• [TASK ITEM]: Whenever "soil" occurs in a line of the material, list that line.

• [DATA FOR THIS EXERCISE]:
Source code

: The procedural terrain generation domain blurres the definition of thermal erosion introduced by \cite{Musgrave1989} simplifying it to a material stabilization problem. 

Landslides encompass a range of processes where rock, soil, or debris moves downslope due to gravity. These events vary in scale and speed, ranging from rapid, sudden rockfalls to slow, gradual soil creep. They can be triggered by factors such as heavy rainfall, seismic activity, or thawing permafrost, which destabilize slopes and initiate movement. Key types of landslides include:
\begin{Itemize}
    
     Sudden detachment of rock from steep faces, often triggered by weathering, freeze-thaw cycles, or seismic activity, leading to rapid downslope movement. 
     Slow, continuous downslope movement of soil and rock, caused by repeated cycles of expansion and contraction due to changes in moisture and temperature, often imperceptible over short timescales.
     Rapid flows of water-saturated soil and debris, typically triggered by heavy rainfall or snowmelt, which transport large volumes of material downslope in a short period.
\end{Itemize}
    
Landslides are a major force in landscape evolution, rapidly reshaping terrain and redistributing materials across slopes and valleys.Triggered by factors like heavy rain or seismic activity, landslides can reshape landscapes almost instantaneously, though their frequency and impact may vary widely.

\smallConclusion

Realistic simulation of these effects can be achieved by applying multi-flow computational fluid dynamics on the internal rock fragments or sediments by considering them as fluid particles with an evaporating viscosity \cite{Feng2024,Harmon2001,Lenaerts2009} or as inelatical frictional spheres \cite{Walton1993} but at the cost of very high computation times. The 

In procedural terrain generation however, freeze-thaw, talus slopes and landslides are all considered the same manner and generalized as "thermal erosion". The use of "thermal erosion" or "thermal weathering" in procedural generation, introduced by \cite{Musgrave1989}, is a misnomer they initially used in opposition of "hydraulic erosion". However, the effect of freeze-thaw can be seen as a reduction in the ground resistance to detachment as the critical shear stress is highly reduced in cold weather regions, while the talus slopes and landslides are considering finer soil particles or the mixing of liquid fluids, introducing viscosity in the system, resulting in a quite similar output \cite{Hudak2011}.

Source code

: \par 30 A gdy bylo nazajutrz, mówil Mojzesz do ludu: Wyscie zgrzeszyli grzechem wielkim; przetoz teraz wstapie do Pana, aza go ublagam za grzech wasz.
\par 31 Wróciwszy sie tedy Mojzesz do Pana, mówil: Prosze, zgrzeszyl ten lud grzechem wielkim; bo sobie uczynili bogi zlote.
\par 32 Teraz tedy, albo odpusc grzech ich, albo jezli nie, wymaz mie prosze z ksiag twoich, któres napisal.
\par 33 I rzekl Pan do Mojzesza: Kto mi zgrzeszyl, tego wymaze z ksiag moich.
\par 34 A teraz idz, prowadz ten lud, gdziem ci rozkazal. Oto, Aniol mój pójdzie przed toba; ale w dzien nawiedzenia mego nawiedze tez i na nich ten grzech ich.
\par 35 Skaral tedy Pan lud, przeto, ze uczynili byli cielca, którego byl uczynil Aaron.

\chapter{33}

• [REPLY]:
Landslides encompass a range of processes where rock, soil, or debris moves downslope due to gravity. These events vary in scale and speed, ranging from rapid, sudden rockfalls to slow, gradual soil creep. They can be triggered by factors such as heavy rainfall, seismic activity, or thawing permafrost, which destabilize slopes and initiate movement. Key types of landslides include:
     Slow, continuous downslope movement of soil and rock, caused by repeated cycles of expansion and contraction due to changes in moisture and temperature, often imperceptible over short timescales.
     Rapid flows of water-saturated soil and debris, typically triggered by heavy rainfall or snowmelt, which transport large volumes of material downslope in a short period.
In procedural terrain generation however, freeze-thaw, talus slopes and landslides are all considered the same manner and generalized as "thermal erosion". The use of "thermal erosion" or "thermal weathering" in procedural generation, introduced by \cite{Musgrave1989}, is a misnomer they initially used in opposition of "hydraulic erosion". However, the effect of freeze-thaw can be seen as a reduction in the ground resistance to detachment as the critical shear stress is highly reduced in cold weather regions, while the talus slopes and landslides are considering finer soil particles or the mixing of liquid fluids, introducing viscosity in the system, resulting in a quite similar output \cite{Hudak2011}.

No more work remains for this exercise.